He was referred to Texas Children's Hospital 3 months later for second opinion. At this time, SARS‐CoV‐2 Anti‐Spike Protein IgG antibodies were positive, confirming prior infection. He received a fifth dose of rituximab 375 mg/m2 while awaiting ADAMTS13 gene sequencing, which revealed a novel homozygous variant in ADAMTS13, NM_139025.4:c.1584+5G > A, suspected to be pathogenic. Guided by experience in congenital TTP, 1 , 2 his immunosuppression was discontinued and plasma infusions were initiated. He was transitioned to Koate‐DVI infusions twice weekly without further immunosuppression, as Koate may play a role in congenital TTP treatment. 1 , 2 Targeted ADAMTS13 sequencing revealed each parent carries one copy of the variant.

3. DISCUSSION

Our observations demonstrate that the Pfizer‐BioNTech mRNA vaccine and COVID‐19 infection can trigger the development/relapse of both congenital and acquired TTP. There have been episodes of de novo and relapsed TTP reported in adults after Pfizer‐BioNTech mRNA immunization. 3 , 4 Oxford AstraZeneca and Janssen (Ad.26.COV2.S) COVID‐19 (Johnson & Johnson) vaccines have been linked to vaccine‐induced immune thrombotic thrombocytopenia, 5 , 6 a postvaccination immune hematologic disorder distinct from TTP. Furthermore, there have been multiple case reports of ITP observed after administration of both Pfizer‐BioNTech mRNA and Moderna mRNA COVID‐19 vaccines, 7 , 8 , 9 some of which have been severe. The rapid onset of TTP in our cohort likely reflects the robust immunologic response induced by COVID‐19 vaccination or infection. COVID‐19 vaccine‐induced TTP in adults has been reported to occur as early as 7 days after vaccination. 10 A similar disease time course has been described in adults after COVID‐19 and influenza infections. 11 , 12 In the case of influenza‐induced TTP, the authors propose that the infection triggers the anti‐ADAMTS13 IgG inhibitor 12 ; development of inhibitory antibodies after COVID‐19 vaccination may be particularly robust in adolescents with predisposition to autoimmunity.

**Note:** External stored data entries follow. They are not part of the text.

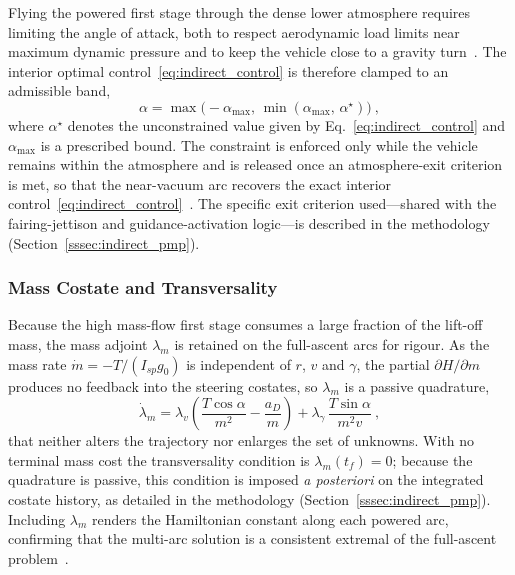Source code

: Flying the powered first stage through the dense lower atmosphere requires limiting the angle of attack, both to respect aerodynamic load limits near maximum dynamic pressure and to keep the vehicle close to a gravity turn~\cite{Cremaschi2013TrajectoryOptimization}. The interior optimal control~\eqref{eq:indirect_control} is therefore clamped to an admissible band,
\begin{equation}
\alpha = \max\!\bigl(-\alpha_{\max},\,\min(\alpha_{\max},\,\alpha^{\star})\bigr) \ ,
\label{eq:fa_alpha_clamp}
\end{equation}
where $\alpha^{\star}$ denotes the unconstrained value given by Eq.~\eqref{eq:indirect_control} and $\alpha_{\max}$ is a prescribed bound. The constraint is enforced only while the vehicle remains within the atmosphere and is released once an atmosphere-exit criterion is met, so that the near-vacuum arc recovers the exact interior control~\eqref{eq:indirect_control}~\cite{gath2001optimization}. The specific exit criterion used---shared with the fairing-jettison and guidance-activation logic---is described in the methodology (Section~\ref{sssec:indirect_pmp}).


\subsubsection{Mass Costate and Transversality}
\label{sssec:fa_masscostate}

Because the high mass-flow first stage consumes a large fraction of the lift-off mass, the mass adjoint $\lambda_m$ is retained on the full-ascent arcs for rigour. As the mass rate $\dot{m} = -T/(I_{sp}g_0)$ is independent of $r$, $v$ and $\gamma$, the partial $\partial H/\partial m$ produces no feedback into the steering costates, so $\lambda_m$ is a passive quadrature,
\begin{equation}
\dot{\lambda}_m = \lambda_v\!\left(\frac{T\cos\alpha}{m^{2}} - \frac{a_D}{m}\right)
+ \lambda_\gamma\,\frac{T\sin\alpha}{m^{2}v} \ ,
\label{eq:fa_masscostate}
\end{equation}
that neither alters the trajectory nor enlarges the set of unknowns. With no terminal mass cost the transversality condition is $\lambda_m(t_f)=0$; because the quadrature is passive, this condition is imposed \emph{a posteriori} on the integrated costate history, as detailed in the methodology (Section~\ref{sssec:indirect_pmp}). Including $\lambda_m$ renders the Hamiltonian constant along each powered arc, confirming that the multi-arc solution is a consistent extremal of the full-ascent problem~\cite{pontani2013ascent,pontani2019ascent}.

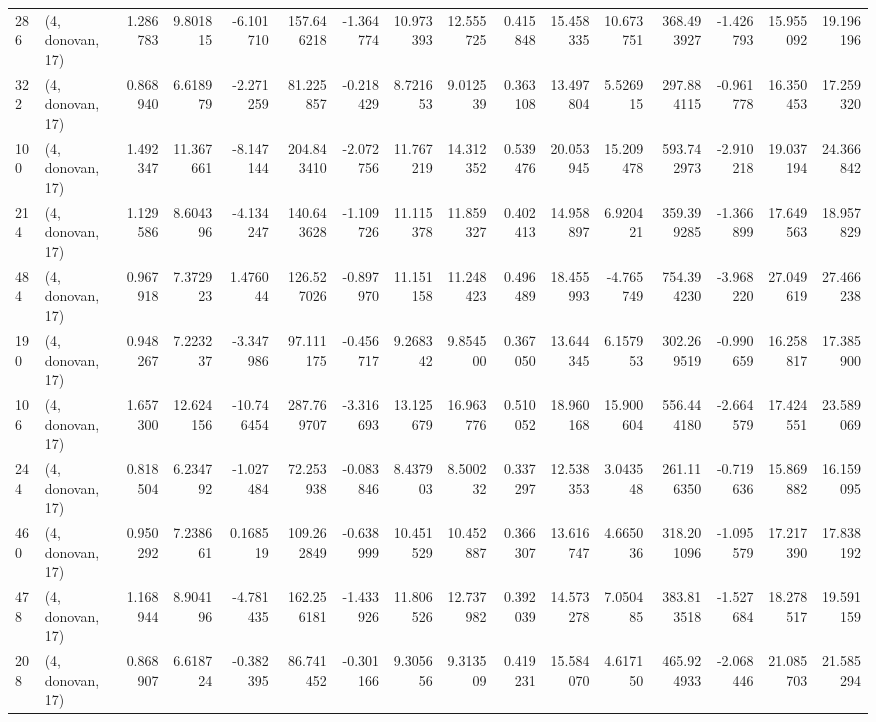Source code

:\begin{tabular}{llrrrrrrrrrrrrrr}
286 &  (4, donovan, 17) &   1.286783 &   9.801815 &  -6.101710 &   157.646218 &  -1.364774 &  10.973393 &  12.555725 &  0.415848 &  15.458335 &  10.673751 &   368.493927 &  -1.426793 &  15.955092 &  19.196196 \\
322 &  (4, donovan, 17) &   0.868940 &   6.618979 &  -2.271259 &    81.225857 &  -0.218429 &   8.721653 &   9.012539 &  0.363108 &  13.497804 &   5.526915 &   297.884115 &  -0.961778 &  16.350453 &  17.259320 \\
100 &  (4, donovan, 17) &   1.492347 &  11.367661 &  -8.147144 &   204.843410 &  -2.072756 &  11.767219 &  14.312352 &  0.539476 &  20.053945 &  15.209478 &   593.742973 &  -2.910218 &  19.037194 &  24.366842 \\
214 &  (4, donovan, 17) &   1.129586 &   8.604396 &  -4.134247 &   140.643628 &  -1.109726 &  11.115378 &  11.859327 &  0.402413 &  14.958897 &   6.920421 &   359.399285 &  -1.366899 &  17.649563 &  18.957829 \\
484 &  (4, donovan, 17) &   0.967918 &   7.372923 &   1.476044 &   126.527026 &  -0.897970 &  11.151158 &  11.248423 &  0.496489 &  18.455993 &  -4.765749 &   754.394230 &  -3.968220 &  27.049619 &  27.466238 \\
190 &  (4, donovan, 17) &   0.948267 &   7.223237 &  -3.347986 &    97.111175 &  -0.456717 &   9.268342 &   9.854500 &  0.367050 &  13.644345 &   6.157953 &   302.269519 &  -0.990659 &  16.258817 &  17.385900 \\
106 &  (4, donovan, 17) &   1.657300 &  12.624156 & -10.746454 &   287.769707 &  -3.316693 &  13.125679 &  16.963776 &  0.510052 &  18.960168 &  15.900604 &   556.444180 &  -2.664579 &  17.424551 &  23.589069 \\
244 &  (4, donovan, 17) &   0.818504 &   6.234792 &  -1.027484 &    72.253938 &  -0.083846 &   8.437903 &   8.500232 &  0.337297 &  12.538353 &   3.043548 &   261.116350 &  -0.719636 &  15.869882 &  16.159095 \\
460 &  (4, donovan, 17) &   0.950292 &   7.238661 &   0.168519 &   109.262849 &  -0.638999 &  10.451529 &  10.452887 &  0.366307 &  13.616747 &   4.665036 &   318.201096 &  -1.095579 &  17.217390 &  17.838192 \\
478 &  (4, donovan, 17) &   1.168944 &   8.904196 &  -4.781435 &   162.256181 &  -1.433926 &  11.806526 &  12.737982 &  0.392039 &  14.573278 &   7.050485 &   383.813518 &  -1.527684 &  18.278517 &  19.591159 \\
208 &  (4, donovan, 17) &   0.868907 &   6.618724 &  -0.382395 &    86.741452 &  -0.301166 &   9.305656 &   9.313509 &  0.419231 &  15.584070 &   4.617150 &   465.924933 &  -2.068446 &  21.085703 &  21.585294 \\

\end{tabular}
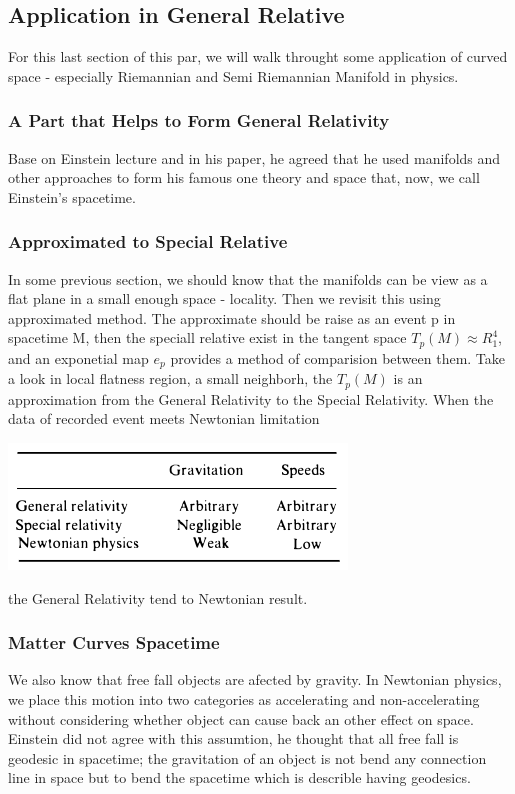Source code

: \documentclass[11pt,a4paper]{article}
\begin{document}
	\subsection{Application in General Relative}
	For  this last section of this par, we will walk throught some application of curved space - especially Riemannian and Semi Riemannian Manifold in physics.
	\subsubsection{A Part that Helps to Form General Relativity}
	Base on Einstein lecture and in his paper, he agreed that he used manifolds and other approaches to form his famous one theory and space that, now, we call Einstein's spacetime.
	\subsubsection{Approximated to Special Relative} 
	In some previous section, we should know that the manifolds can be view as a flat plane in a small enough space - locality. Then we revisit this using approximated method. 
	The approximate should be raise as an event p in spacetime M, then the speciall relative exist in the tangent space $T_{p}(M) \approx R^4_1$, and  an exponetial map $e_p$ provides a method of comparision between them. Take a look in local flatness region, a small neighborh, the $T_{p}(M)$  is an approximation from the General Relativity to the Special Relativity. When the data of recorded event meets Newtonian limitation  
	\begin{center}
		\includegraphics[scale=0.5]{./neton_limit.png}
	\end{center}
	the General Relativity tend to  Newtonian result.
	\subsubsection{Matter Curves Spacetime}
	We also know that free fall objects are afected by gravity. In Newtonian physics, we place this motion into two categories as accelerating and non-accelerating without considering whether object can cause back an other effect on space. Einstein did not agree with this assumtion, he thought that all free fall is geodesic in spacetime; the gravitation of an object is not bend any connection line in space but to bend the spacetime which is describle having geodesics.
\end{document}
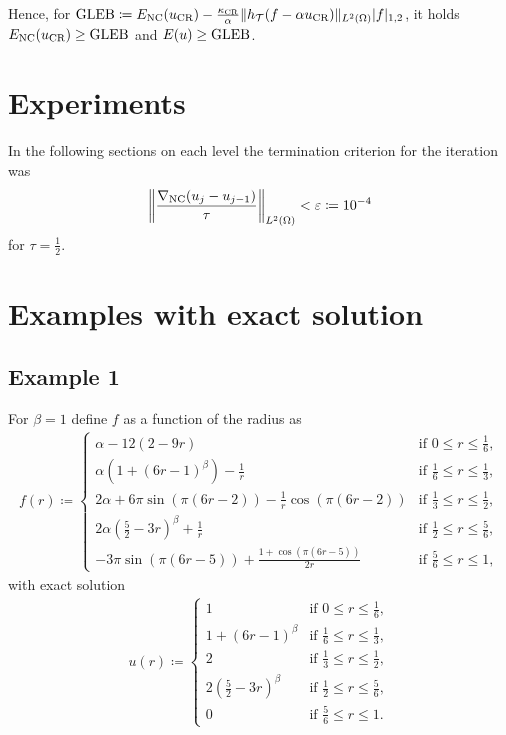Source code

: \documentclass[draft=false,twoside,12pt]{scrreprt}
\begin{document}
Hence, for $\textup{GLEB} \coloneqq 
  E_\textup{NC}(u_\textup{CR}) - \frac{\kappa_{\textup{CR}}}{\alpha}\Vert
  h_\mathcal{T}(f-\alpha u_\textup{CR})\Vert_{L^2(\Omega)} |f|_{1,2}$, it holds
  $E_\textup{NC}(u_\textup{CR})\geq \textup{GLEB}$ and $E(u)\geq \textup{GLEB}$.

\section{Experiments}
In the following sections on each level the termination criterion for the
iteration was
\begin{align*}
  \left\Vert \frac{\nabla_\textup{NC} (u_{j}-u_{j-1})}{\tau}  \right\Vert_{L^2(\Omega)}
  <\varepsilon\coloneqq 10^{-4}
\end{align*}
for $\tau=\frac{1}{2}$.

\section{Examples with exact solution}
\subsection{Example 1}
For $\beta=1$ define $f$ as a function of the radius as
\begin{align}
  \label{equ:f01}
  f(r)\coloneqq 
  \begin{cases}
    \alpha-12(2-9r) & \text{if } 0\leq r\leq\frac{1}{6},\\
    \alpha(1+(6r-1)^\beta)-\frac{1}{r} & \text{if } \frac{1}{6}\leq r\leq
    \frac{1}{3},\\
    2\alpha+6\pi\sin(\pi(6r-2))-\frac{1}{r}\cos(\pi(6r-2)) &
    \text{if } \frac{1}{3}\leq r\leq\frac{1}{2},\\
    2\alpha(\frac{5}{2}-3r)^\beta+\frac{1}{r}&
    \text{if } \frac{1}{2}\leq r\leq\frac{5}{6},\\
    -3\pi\sin(\pi(6r-5))+\frac{1+\cos(\pi(6r-5))}{2r} &
    \text{if } \frac{5}{6}\leq r\leq 1,
  \end{cases}
\end{align}
with exact solution
\begin{align}
  \label{equ:f01exactSol}
  u(r)\coloneqq
  \begin{cases}
    1 & \text{if } 0\leq r\leq\frac{1}{6},\\
    1+(6r-1)^\beta & \text{if } \frac{1}{6}\leq r\leq
    \frac{1}{3},\\
    2 &
    \text{if } \frac{1}{3}\leq r\leq\frac{1}{2},\\
    2(\frac{5}{2}-3r)^\beta &
    \text{if } \frac{1}{2}\leq r\leq\frac{5}{6},\\
    0 &
    \text{if } \frac{5}{6}\leq r\leq 1.
  \end{cases}
\end{align}
\end{document}
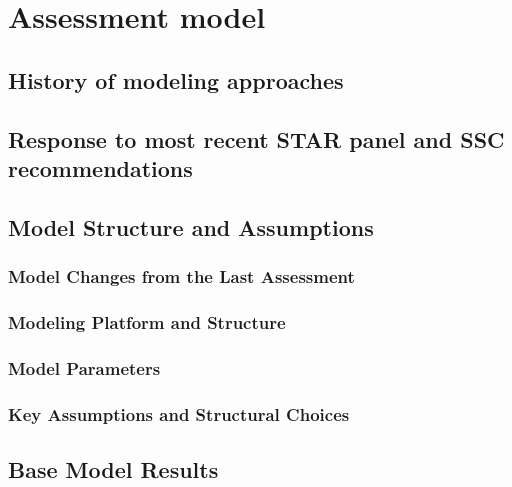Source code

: \documentclass[
]{scrartcl}
\begin{document}
\newpage{}

\section{Assessment model}\label{assessment-model}

\subsection{History of modeling
approaches}\label{history-of-modeling-approaches}

\subsection{Response to most recent STAR panel and SSC
recommendations}\label{response-to-most-recent-star-panel-and-ssc-recommendations}

\subsection{Model Structure and
Assumptions}\label{model-structure-and-assumptions}

\subsubsection{Model Changes from the Last
Assessment}\label{model-changes-from-the-last-assessment}

\subsubsection{Modeling Platform and
Structure}\label{modeling-platform-and-structure}

\subsubsection{Model Parameters}\label{model-parameters}

\subsubsection{Key Assumptions and Structural
Choices}\label{key-assumptions-and-structural-choices}

\newpage{}

\subsection{Base Model Results}\label{base-model-results}
\end{document}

In addition to vaccine‐triggered immune events, there are reports of a variety of immune phenomena documented after COVID‐19 infection, particularly the development of autoimmune disease, such as Guillain‐Barré syndrome or SLE. 13 , 14 TTP is often triggered by infection, and the occurrence of TTP after COVID‐19 infection is in line with previously published data. Booth et al. describe 31 adults in the Oklahoma TTP registry who presented with TTP after bacterial, viral, or fungal infections. They suggest severity of infection may be more closely linked to TTP development than type of infection. 15

In the case of inherited TTP, Galbusera and colleagues address a “two hit model,” highlighting cases in which patients with ADAMTS13 mutations manifest TTP after an infection or pregnancy. 16 , 17 Mouse models of ADAMTS13 deficiency suggest an environmental trigger may be needed in addition to a gene mutation to fully manifest TTP, with ADAMTS13‐deficient mice developing TTP after the introduction of Shiga toxin. 18 These studies imply that an immunologic event, such as an infection or vaccination, triggers inherited TTP. Patient 3 further demonstrates the importance of performing genetic sequencing in suspected or confirmed patients with TTP who are not responding to standard TTP therapy or do not have a detectable inhibitor.

Proposed mechanisms for these immunologic phenomena include molecular mimicry, vaccine‐triggered activation of the innate and adaptive immune system, or trigger of previously dysregulated immune pathways, as may be the case in patient 1. 19 , 20 , 21 Increased complement activation is also a potential trigger for severe hematologic disease after exposure to the SARS‐CoV‐2 spike protein, either through active COVID‐19 infection or vaccination with an mRNA vaccine that leads to spike protein transcription. 22 It is important to note that none of our patients had significantly low C3 or C4 levels (Table 2) at presentation, suggesting that in these cases, activation of the classical complement pathway may not be the underlying trigger.

This case series demonstrates the broad spectrum of clinical presentations that occur in the setting of COVID infection or vaccination‐induced TTP. Importantly, despite our report of two cases of vaccine‐induced TTP, the incidence of immune events after COVID‐19 vaccination is extremely rare. Upon review of the US Vaccine Adverse Event Reporting System (VAERS), there have been between 50 and 100 reports of TTP, and five of those were in patients <21 years old. 23 Of note, the VAERS data may not be entirely accurate, as some cases may not have been reported and the search criteria may not have included all TTP cases. As we show, COVID‐19 infection itself can also trigger TTP, among many other severe and devastating consequences, and therefore, we continue to stress that the benefits of the vaccine outweigh the risks, especially with the development of new, more transmissible, and potentially virulent SARS‐CoV‐2 variants.

CONFLICT OF INTEREST

The authors declare that there is no conflict of interest.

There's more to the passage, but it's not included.